DATASET RECORDS Block Start
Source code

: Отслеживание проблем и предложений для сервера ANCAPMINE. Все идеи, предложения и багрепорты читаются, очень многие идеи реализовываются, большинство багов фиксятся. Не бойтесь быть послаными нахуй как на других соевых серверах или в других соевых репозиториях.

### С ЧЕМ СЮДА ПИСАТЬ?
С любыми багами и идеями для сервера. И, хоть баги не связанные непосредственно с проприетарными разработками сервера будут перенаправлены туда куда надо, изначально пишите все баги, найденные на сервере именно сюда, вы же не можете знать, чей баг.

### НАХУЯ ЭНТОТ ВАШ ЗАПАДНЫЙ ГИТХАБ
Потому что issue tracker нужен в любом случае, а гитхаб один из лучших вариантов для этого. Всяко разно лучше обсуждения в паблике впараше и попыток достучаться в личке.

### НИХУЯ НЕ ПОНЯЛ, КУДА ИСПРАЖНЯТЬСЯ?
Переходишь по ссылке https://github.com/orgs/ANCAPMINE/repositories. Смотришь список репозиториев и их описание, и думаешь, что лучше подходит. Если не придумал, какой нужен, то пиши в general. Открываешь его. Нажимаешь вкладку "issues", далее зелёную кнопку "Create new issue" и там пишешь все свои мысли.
DATASET RECORDS Block End
» **EXERCISE DESCRIPTION**
Count the lines in the material above where the string "лучше" appears, then state only that count.

» **ANSWER BOX**
2